:: PROBLEM ::
Wherever "hava" shows up in the records below, copy the whole line.
======== LISTED ENTRIES ========
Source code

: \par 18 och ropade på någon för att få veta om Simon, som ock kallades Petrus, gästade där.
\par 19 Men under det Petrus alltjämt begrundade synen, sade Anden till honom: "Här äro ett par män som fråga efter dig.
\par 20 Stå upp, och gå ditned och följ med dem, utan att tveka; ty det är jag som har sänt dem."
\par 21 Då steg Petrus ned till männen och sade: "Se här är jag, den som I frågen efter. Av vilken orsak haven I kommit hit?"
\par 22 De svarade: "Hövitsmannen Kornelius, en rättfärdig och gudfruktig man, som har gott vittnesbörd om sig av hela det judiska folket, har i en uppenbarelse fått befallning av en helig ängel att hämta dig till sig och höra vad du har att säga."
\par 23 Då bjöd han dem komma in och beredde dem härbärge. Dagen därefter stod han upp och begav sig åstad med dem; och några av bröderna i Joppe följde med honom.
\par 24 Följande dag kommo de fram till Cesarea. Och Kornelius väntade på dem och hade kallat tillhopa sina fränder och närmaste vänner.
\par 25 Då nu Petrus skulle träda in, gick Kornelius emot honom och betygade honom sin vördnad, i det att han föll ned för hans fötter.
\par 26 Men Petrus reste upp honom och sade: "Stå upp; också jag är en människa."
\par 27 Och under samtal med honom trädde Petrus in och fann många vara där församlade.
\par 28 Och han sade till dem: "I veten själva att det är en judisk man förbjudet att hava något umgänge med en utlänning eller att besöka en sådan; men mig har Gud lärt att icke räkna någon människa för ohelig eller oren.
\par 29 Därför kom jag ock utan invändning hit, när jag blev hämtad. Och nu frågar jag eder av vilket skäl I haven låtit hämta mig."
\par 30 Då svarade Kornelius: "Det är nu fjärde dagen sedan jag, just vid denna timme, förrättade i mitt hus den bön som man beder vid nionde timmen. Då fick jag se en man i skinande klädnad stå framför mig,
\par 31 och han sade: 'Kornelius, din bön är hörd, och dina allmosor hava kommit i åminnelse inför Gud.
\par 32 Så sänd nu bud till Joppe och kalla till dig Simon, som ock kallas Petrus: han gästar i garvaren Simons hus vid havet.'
========
:: EXERCISE OUTPUT ::
\par 28 Och han sade till dem: "I veten själva att det är en judisk man förbjudet att hava något umgänge med en utlänning eller att besöka en sådan; men mig har Gud lärt att icke räkna någon människa för ohelig eller oren.
\par 31 och han sade: 'Kornelius, din bön är hörd, och dina allmosor hava kommit i åminnelse inför Gud.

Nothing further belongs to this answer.